Building a Random Movie Picker Using Python and Selenium

My wife (Dany) has been reviewing movies every week and posting them on her Youtube Channel. She recently asked me if it was possible to scrape this list of directorsand return a random movie they directed in order to help her decide on which movie to review next.

Sounds like a job for some good-ol-web-selenium.

How I Chose to Approach this Problem.

Scraping websites can be finicky. You're at the whim of the content creators markdown decisions.

The markup of Elacervo is tricky. Their director's page is consistent, but the individual director posts are not. Some director pages have their movie list individual p tags while some have their entire movie list formatted within a single span element. This is a problem.

Rather than trying to hack together a way to get most of the directors videos, I chose to get the list of directors and gather their movie lists from a reliable source.

I chose IMDB's which has a convenient python wrapper around their API IMDbPY.

Why did I pick Selenium as the Tool for this?

Dany is a beginner web developer and is curious about Python. Selenium provides the developer with visual confirmation with the automated browser interactions. Spawning a new browser instance and clicking through the site does impact performance, but I believe the benefits of the visual aspect of Selenium out-weighs the performance issues.

A framework such as Scrapy would provide the data quicker, but a big reason I'm building this is to help Dany learn Python.

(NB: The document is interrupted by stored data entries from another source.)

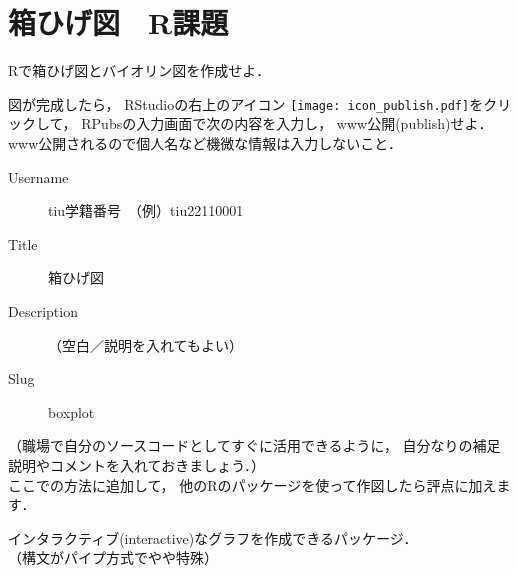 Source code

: \MyFrame{}
{

}

\section{箱ひげ図　R課題}

{
  \MyProblem
  {
    Rで箱ひげ図とバイオリン図を作成せよ．
  }
}

\MyFrame{\insertsection}
{
  \MySolution
  {
  }
}

\MyFrame{\insertsection}
{
  図が完成したら，
  RStudioの右上のアイコン
  \texttt{[image: icon\_publish.pdf]}をクリックして，
  RPubsの入力画面で次の内容を入力し，
  www公開(publish)せよ．\\
  \alert{www公開されるので個人名など機微な情報は入力しないこと．}
  \begin{description}
    \item[Username] tiu学籍番号　（例）tiu22110001\\
    \item[Title] 箱ひげ図\\
    \item[Description] （空白／説明を入れてもよい）\\
    \item[Slug] boxplot
  \end{description}
  （職場で自分のソースコードとしてすぐに活用できるように，
    自分なりの補足説明やコメントを入れておきましょう．）\\
    ここでの方法に追加して，
    他のRのパッケージを使って作図したら評点に加えます．
}

{
  インタラクティブ(interactive)なグラフを作成できるパッケージ．\\
  （構文がパイプ方式でやや特殊）
}



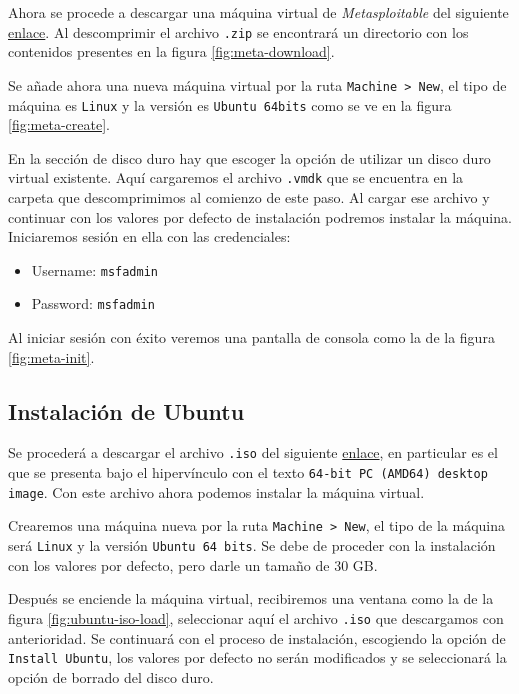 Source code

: \documentclass{article}
\begin{document}
            Ahora se procede a descargar una máquina virtual de \emph{Metasploitable} del siguiente \href{https://sourceforge.net/projects/metasploitable/}{enlace}. Al descomprimir el archivo \texttt{.zip} se encontrará un directorio con los contenidos presentes en la figura \ref{fig:meta-download}.

            Se añade ahora una nueva máquina virtual por la ruta \texttt{Machine > New}, el tipo de máquina es \texttt{Linux} y la versión es \texttt{Ubuntu 64bits} como se ve en la figura \ref{fig:meta-create}.

            En la sección de disco duro hay que escoger la opción de utilizar un disco duro virtual existente. Aquí cargaremos el archivo \texttt{.vmdk} que se encuentra en la carpeta que descomprimimos al comienzo de este paso. Al cargar ese archivo y continuar con los valores por defecto de instalación podremos instalar la máquina. Iniciaremos sesión en ella con las credenciales:
            \begin{itemize}
                \item Username: \texttt{msfadmin}
                \item Password: \texttt{msfadmin}
            \end{itemize}

            Al iniciar sesión con éxito veremos una pantalla de consola como la de la figura \ref{fig:meta-init}.

        \subsection{Instalación de Ubuntu}

            Se procederá a descargar el archivo \texttt{.iso} del siguiente \href{https://releases.ubuntu.com/focal/}{enlace}, en particular es el que se presenta bajo el hipervínculo con el texto \texttt{64-bit PC (AMD64) desktop image}. Con este archivo ahora podemos instalar la máquina virtual.

            Crearemos una máquina nueva por la ruta \texttt{Machine > New}, el tipo de la máquina será \texttt{Linux} y la versión \texttt{Ubuntu 64 bits}. Se debe de proceder con la instalación con los valores por defecto, pero darle un tamaño de 30 GB.

            Después se enciende la máquina virtual, recibiremos una ventana como la de la figura \ref{fig:ubuntu-iso-load}, seleccionar aquí el archivo \texttt{.iso} que descargamos con anterioridad. Se continuará con el proceso de instalación, escogiendo la opción de \texttt{Install Ubuntu}, los valores por defecto no serán modificados y se seleccionará la opción de borrado del disco duro.
\end{document}
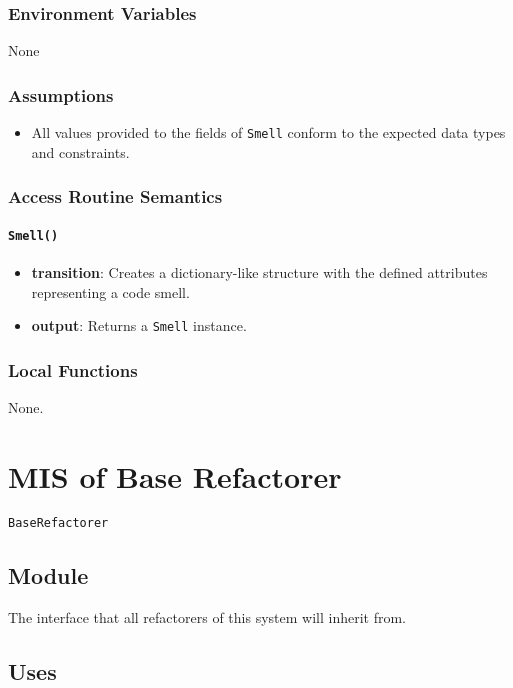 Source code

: \documentclass[12pt, titlepage]{article}
\begin{document}
\subsubsection{Environment Variables}
None

\subsubsection{Assumptions}
\begin{itemize}
  \item All values provided to the fields of \texttt{Smell} conform to the expected data types and constraints.
\end{itemize}

\subsubsection{Access Routine Semantics}

\paragraph{\texttt{Smell()}}
\begin{itemize}
  \item \textbf{transition}: Creates a dictionary-like structure with the defined attributes representing a code smell.
  \item \textbf{output}: Returns a \texttt{Smell} instance.
\end{itemize}

\subsubsection{Local Functions}
None.
  

\newpage

\section{MIS of Base Refactorer} \label{mis:baseR}

\texttt{BaseRefactorer}

\subsection{Module}

The interface that all refactorers of this system will inherit from.

\subsection{Uses}
\end{document}
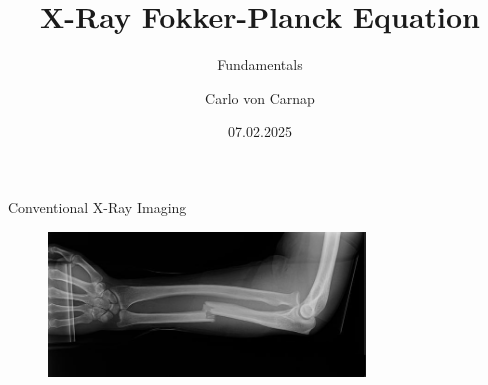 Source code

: \documentclass[
 ]{beamer}%
\author{Carlo von Carnap}
\title{X-Ray Fokker-Planck Equation}
\subtitle{Fundamentals}
\date[07.02.2025]{07.02.2025} %
\begin{document}
\frame{\titlepage}



\begin{frame}{Conventional X-Ray Imaging}
    \begin{figure}
        \centering
        \includegraphics[width=0.75\textwidth]{images/Broken_Arm.png}
        
        \scriptsize\cite{broken_hand}
        \label{fig:broken_arm}
    \end{figure}    
\end{frame}
\end{document}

Setting up Selenium to Automate my Browser

Selenium takes a bit of setting up in order to start automating your browser.

Using Python 3's built in package manager pip, download Selenium with the command pip install selenium.

I highly recommend taking advantage of a virtualenv and creating an isolated Python environment.

You will also need to download the appropriate web driver. Selenium's documentation has links to the most popular browser drivers. For this tutorial, I will be using Google Chrome and Chromedriver.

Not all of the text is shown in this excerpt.